Data records Start Marker
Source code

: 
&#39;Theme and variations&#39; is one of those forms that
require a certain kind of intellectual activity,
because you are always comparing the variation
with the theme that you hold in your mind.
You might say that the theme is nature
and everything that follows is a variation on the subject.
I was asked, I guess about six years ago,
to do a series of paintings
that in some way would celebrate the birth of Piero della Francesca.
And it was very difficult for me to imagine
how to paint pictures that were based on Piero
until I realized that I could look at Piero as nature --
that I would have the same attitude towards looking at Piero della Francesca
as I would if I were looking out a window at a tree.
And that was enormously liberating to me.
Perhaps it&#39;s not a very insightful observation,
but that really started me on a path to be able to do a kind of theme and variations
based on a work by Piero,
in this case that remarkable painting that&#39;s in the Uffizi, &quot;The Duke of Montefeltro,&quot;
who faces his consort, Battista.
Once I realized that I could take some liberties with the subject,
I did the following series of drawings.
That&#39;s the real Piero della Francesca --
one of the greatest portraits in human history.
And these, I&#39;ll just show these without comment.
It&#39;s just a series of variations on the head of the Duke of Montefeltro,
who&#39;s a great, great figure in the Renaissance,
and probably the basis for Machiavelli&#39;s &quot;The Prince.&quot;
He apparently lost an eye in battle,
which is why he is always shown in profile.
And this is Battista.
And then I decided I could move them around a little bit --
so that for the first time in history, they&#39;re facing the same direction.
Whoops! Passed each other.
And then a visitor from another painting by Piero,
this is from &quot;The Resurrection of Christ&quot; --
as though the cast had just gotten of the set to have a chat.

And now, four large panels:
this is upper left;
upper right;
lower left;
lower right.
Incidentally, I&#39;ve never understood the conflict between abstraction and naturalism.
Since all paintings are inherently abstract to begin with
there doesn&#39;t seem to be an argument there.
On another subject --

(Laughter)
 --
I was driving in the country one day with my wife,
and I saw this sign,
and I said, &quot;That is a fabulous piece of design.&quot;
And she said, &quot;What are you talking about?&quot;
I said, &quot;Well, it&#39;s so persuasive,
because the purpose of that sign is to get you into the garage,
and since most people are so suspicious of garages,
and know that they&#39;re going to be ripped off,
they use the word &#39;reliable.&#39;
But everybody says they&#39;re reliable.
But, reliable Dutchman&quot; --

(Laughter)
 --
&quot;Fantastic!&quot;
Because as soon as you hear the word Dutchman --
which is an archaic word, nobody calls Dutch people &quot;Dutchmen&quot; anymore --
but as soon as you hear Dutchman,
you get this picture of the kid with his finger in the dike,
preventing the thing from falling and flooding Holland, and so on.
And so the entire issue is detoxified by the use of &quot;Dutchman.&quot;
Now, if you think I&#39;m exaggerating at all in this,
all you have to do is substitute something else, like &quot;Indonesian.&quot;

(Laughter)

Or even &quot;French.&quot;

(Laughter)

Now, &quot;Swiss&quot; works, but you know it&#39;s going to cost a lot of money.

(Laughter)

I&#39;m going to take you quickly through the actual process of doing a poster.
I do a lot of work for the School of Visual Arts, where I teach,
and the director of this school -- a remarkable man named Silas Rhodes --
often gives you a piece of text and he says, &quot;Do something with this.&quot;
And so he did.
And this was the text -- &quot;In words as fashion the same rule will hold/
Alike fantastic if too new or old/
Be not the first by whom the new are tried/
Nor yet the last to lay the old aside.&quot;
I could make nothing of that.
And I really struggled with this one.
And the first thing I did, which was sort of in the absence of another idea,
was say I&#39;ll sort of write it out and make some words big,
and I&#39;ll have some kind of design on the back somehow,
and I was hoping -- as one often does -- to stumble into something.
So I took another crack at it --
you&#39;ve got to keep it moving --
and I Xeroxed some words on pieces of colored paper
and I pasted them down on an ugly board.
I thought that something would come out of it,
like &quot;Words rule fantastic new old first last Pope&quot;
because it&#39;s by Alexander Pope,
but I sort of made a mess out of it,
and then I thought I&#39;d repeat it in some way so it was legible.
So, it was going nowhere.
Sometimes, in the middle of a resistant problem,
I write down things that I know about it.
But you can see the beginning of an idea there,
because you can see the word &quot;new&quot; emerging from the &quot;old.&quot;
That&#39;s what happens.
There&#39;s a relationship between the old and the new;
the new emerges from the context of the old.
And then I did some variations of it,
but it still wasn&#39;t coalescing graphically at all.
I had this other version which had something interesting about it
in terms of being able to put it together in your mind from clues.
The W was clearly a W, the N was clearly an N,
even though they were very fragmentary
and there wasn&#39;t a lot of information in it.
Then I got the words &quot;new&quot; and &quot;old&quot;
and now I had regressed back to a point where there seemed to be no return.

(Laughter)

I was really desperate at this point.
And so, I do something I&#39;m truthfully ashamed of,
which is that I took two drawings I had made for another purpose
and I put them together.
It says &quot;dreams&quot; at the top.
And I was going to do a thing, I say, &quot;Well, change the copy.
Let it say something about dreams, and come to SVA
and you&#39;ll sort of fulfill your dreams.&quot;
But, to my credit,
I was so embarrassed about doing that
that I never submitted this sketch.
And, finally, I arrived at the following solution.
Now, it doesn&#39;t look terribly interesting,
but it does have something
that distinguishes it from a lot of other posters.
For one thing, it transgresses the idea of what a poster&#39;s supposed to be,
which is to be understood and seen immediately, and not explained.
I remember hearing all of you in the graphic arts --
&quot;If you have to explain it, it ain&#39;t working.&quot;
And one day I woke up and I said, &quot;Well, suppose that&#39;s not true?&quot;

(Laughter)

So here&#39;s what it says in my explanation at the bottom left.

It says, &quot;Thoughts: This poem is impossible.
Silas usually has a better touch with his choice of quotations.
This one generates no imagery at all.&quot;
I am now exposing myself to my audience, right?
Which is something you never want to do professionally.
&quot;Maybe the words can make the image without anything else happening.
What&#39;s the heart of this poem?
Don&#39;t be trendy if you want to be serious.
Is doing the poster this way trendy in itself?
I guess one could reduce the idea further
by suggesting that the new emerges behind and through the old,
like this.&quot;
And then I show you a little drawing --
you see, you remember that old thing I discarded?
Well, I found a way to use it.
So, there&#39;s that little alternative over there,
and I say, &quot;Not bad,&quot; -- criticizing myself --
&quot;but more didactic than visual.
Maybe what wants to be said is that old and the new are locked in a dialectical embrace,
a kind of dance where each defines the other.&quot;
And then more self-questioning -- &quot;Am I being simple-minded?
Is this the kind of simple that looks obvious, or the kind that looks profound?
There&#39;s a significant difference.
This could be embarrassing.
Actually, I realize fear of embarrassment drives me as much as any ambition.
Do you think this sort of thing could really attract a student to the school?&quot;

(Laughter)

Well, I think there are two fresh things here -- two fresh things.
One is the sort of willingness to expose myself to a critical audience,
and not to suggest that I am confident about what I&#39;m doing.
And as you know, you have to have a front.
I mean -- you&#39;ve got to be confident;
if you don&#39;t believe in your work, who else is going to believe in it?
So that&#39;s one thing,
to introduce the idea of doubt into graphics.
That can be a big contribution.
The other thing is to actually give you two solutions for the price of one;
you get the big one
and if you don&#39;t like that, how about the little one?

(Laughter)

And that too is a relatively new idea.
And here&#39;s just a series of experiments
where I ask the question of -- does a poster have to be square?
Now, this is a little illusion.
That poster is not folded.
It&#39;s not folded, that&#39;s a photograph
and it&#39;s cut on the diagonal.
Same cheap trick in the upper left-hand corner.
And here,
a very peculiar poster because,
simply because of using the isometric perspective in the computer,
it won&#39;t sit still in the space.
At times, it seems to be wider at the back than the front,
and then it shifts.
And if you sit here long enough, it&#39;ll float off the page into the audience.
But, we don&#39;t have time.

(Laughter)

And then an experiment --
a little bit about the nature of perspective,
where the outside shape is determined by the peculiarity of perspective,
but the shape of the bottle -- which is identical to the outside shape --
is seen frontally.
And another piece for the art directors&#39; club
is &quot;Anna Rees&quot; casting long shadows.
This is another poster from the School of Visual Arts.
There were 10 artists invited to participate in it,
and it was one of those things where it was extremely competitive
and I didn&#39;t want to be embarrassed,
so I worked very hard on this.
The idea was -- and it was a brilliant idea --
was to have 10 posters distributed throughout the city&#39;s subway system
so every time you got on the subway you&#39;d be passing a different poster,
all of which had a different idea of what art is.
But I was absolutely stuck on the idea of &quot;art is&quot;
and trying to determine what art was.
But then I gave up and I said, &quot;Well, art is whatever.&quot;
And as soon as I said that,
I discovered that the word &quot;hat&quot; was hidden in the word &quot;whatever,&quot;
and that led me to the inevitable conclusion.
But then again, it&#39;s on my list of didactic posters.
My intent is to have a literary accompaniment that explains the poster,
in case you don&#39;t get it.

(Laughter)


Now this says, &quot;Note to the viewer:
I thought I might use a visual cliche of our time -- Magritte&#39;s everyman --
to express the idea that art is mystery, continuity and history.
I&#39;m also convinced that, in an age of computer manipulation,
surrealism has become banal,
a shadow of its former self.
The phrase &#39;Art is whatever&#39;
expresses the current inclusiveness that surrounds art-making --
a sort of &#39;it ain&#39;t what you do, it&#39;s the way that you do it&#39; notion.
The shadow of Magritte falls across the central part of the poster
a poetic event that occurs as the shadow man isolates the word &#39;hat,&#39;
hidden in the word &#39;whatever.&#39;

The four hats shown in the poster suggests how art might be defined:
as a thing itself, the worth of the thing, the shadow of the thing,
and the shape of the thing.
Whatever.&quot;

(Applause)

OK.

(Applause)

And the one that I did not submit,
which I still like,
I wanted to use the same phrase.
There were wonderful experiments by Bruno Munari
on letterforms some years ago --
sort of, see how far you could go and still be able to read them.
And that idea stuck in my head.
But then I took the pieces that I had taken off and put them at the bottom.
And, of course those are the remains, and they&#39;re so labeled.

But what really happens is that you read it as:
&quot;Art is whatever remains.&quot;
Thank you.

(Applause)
Data records End Marker
- Brief
Could you write out, exactly as they stand, only the lines above that begin at the line with "and it was one" and stop after the line with "was to have"?

- Solution for this task
and it was one of those things where it was extremely competitive
and I didn&#39;t want to be embarrassed,
so I worked very hard on this.
The idea was -- and it was a brilliant idea --
was to have 10 posters distributed throughout the city&#39;s subway system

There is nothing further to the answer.